[Material for this task — start]

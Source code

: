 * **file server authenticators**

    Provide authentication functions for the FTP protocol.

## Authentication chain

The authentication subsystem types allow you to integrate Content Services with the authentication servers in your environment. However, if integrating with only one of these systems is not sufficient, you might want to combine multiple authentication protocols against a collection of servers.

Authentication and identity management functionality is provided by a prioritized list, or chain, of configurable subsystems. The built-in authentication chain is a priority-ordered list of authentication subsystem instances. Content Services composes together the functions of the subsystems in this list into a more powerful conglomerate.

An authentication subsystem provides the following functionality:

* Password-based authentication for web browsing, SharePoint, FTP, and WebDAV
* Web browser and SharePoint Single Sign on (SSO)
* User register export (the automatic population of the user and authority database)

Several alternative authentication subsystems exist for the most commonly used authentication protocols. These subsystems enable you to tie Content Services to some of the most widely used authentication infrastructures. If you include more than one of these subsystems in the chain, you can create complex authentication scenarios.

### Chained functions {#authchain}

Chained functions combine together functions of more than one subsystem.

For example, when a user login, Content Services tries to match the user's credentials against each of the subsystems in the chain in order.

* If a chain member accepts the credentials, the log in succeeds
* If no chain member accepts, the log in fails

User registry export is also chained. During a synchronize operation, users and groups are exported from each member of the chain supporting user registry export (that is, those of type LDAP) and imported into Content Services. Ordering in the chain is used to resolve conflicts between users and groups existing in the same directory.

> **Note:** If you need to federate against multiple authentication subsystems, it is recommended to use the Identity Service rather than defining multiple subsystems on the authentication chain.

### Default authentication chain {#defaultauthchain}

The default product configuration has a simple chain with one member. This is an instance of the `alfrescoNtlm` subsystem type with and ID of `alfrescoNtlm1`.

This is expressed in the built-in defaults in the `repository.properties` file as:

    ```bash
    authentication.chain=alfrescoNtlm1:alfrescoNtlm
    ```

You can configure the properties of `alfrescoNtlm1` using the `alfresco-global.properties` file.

[Material for this task — finish]

### Task prompt
Print only the lines running from the one with "This is expressed" to the final line of the data above, each exactly as it appears.

### Answer section
This is expressed in the built-in defaults in the `repository.properties` file as:

    ```bash
    authentication.chain=alfrescoNtlm1:alfrescoNtlm
    ```

You can configure the properties of `alfrescoNtlm1` using the `alfresco-global.properties` file.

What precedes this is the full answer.